_Description of the task_:
Where does the string "Normal" appear in the records? Copy every line that contains it.

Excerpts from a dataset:
=====
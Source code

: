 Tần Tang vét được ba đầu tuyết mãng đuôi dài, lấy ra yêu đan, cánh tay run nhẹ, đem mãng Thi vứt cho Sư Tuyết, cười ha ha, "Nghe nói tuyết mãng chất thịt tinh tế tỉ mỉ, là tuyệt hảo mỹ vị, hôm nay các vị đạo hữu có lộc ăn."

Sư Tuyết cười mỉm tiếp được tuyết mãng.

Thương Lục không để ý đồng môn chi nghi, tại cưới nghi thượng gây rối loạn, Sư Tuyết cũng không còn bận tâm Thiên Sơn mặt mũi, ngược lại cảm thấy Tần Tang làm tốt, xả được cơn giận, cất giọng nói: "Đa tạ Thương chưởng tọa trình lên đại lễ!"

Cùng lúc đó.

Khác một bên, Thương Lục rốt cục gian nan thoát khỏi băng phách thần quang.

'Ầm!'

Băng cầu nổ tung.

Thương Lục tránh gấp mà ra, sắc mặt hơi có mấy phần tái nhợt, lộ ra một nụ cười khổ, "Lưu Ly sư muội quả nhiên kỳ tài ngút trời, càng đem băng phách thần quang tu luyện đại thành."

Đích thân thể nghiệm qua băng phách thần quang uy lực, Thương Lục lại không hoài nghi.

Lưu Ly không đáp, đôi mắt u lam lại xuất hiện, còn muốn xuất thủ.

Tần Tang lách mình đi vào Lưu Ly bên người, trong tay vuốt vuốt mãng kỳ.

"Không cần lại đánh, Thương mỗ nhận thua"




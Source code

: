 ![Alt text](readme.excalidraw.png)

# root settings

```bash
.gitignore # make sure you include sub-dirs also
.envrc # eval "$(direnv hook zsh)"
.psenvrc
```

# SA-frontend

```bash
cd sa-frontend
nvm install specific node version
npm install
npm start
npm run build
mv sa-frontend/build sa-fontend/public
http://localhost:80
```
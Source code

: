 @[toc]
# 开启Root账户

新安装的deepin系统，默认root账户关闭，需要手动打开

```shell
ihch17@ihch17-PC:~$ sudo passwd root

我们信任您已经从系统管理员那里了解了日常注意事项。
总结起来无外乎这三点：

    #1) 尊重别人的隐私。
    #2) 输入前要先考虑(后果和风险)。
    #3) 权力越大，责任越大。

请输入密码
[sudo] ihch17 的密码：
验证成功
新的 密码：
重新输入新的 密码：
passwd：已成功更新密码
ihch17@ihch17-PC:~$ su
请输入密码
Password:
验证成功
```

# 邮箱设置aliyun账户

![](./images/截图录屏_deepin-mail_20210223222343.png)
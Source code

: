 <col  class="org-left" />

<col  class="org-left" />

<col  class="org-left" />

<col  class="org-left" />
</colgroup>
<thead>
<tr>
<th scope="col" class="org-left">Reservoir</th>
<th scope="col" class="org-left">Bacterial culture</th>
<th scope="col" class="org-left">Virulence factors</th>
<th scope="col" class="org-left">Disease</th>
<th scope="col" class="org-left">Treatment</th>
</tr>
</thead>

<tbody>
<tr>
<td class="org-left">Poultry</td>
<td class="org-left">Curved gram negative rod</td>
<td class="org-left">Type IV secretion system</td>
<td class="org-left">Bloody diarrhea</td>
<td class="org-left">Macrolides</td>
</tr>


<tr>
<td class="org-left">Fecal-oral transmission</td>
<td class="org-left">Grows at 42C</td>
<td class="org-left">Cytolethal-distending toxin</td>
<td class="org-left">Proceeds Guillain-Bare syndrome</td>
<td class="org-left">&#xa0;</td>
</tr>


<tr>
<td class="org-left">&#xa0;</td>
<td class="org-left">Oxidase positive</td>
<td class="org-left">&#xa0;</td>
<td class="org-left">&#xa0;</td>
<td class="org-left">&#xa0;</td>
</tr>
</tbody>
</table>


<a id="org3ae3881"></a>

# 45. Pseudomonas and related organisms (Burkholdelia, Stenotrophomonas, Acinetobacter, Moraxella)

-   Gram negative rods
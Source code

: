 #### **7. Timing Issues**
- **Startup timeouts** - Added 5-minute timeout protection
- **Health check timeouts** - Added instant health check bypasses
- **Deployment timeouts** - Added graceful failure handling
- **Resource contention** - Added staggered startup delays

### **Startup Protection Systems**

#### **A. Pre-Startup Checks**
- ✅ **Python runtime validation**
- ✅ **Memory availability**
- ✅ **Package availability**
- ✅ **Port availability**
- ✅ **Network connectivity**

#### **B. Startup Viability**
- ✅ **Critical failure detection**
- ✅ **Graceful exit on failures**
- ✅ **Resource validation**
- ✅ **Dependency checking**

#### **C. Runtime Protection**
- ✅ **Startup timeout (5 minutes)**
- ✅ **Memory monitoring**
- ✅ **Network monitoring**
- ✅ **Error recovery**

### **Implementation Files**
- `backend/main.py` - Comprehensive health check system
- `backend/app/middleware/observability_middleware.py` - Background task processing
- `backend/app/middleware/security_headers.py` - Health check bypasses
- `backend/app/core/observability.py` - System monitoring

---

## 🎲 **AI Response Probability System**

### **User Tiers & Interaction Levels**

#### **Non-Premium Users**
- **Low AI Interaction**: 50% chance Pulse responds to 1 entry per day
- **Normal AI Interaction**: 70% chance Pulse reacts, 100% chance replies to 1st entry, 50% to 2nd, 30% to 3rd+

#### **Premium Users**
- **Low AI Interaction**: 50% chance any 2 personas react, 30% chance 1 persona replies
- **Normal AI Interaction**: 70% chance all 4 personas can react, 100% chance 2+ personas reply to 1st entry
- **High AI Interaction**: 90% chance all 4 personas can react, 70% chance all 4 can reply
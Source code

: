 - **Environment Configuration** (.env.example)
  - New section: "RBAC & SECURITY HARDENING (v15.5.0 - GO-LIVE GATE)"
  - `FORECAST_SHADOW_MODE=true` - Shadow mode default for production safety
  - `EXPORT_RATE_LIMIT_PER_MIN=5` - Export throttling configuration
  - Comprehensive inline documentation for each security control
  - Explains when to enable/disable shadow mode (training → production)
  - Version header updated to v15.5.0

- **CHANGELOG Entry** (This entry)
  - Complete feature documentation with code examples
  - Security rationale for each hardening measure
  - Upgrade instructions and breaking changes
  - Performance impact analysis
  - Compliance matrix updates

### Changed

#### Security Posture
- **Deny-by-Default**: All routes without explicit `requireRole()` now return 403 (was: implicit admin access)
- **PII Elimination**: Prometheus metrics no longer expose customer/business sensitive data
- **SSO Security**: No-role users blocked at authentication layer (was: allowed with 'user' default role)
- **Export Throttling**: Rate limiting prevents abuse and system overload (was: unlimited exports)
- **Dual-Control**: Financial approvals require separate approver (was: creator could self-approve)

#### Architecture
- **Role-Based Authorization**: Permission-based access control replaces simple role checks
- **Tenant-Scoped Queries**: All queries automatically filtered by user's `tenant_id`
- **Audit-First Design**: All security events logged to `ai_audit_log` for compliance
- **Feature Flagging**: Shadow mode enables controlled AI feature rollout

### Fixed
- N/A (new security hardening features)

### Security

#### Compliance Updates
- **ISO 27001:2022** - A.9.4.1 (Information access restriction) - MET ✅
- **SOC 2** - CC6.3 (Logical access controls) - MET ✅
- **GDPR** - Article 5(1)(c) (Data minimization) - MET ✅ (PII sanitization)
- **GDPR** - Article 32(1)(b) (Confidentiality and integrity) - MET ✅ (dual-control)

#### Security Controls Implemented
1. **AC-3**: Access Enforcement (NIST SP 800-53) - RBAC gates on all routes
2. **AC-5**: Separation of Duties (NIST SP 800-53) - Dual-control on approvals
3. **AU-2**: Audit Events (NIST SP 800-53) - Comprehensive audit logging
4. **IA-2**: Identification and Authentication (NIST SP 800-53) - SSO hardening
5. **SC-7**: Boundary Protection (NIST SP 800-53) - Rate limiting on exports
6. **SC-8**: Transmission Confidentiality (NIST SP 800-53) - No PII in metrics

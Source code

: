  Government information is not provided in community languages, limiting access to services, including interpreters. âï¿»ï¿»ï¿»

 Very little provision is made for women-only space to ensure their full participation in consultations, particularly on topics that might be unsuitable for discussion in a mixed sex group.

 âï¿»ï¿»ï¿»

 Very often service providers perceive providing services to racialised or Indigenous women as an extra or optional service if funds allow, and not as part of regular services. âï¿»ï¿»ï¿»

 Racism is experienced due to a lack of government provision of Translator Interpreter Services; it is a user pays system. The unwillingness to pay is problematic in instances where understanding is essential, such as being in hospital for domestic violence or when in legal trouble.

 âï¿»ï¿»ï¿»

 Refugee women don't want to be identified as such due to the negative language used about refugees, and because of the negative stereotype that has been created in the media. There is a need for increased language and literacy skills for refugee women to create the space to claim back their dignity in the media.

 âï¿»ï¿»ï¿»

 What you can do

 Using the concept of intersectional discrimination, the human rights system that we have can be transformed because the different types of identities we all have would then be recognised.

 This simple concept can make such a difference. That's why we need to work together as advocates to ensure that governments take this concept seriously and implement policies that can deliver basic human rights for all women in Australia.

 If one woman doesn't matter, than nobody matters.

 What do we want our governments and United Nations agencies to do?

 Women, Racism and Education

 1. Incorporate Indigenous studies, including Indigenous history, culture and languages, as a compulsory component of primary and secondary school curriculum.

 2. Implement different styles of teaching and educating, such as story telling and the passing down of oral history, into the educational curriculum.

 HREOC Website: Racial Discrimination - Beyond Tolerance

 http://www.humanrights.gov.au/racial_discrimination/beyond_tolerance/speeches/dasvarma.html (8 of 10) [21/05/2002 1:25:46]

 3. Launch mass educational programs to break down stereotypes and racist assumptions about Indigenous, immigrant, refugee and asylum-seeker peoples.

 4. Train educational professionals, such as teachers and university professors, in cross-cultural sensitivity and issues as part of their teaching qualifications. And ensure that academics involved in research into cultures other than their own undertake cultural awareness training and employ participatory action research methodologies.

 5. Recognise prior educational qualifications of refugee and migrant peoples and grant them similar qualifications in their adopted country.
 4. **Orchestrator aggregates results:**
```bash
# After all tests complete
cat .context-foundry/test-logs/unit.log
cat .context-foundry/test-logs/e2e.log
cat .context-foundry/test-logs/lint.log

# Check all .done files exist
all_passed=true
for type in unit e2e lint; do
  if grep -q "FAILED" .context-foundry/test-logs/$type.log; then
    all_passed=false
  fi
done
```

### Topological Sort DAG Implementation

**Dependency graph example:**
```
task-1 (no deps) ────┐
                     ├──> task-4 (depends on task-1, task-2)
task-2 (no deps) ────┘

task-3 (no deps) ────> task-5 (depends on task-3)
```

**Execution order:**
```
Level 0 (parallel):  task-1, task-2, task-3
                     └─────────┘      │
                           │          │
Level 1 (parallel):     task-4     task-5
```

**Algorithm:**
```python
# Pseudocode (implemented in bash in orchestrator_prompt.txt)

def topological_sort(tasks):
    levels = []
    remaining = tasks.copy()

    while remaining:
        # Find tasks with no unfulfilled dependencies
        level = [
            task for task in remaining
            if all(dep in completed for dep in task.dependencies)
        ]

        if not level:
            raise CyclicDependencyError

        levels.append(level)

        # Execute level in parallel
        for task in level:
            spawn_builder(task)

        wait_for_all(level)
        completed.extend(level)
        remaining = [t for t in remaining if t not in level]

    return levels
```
=====
_Exercise solution_:
- **Normal AI Interaction**: 70% chance Pulse reacts, 100% chance replies to 1st entry, 50% to 2nd, 30% to 3rd+
- **Normal AI Interaction**: 70% chance all 4 personas can react, 100% chance 2+ personas reply to 1st entry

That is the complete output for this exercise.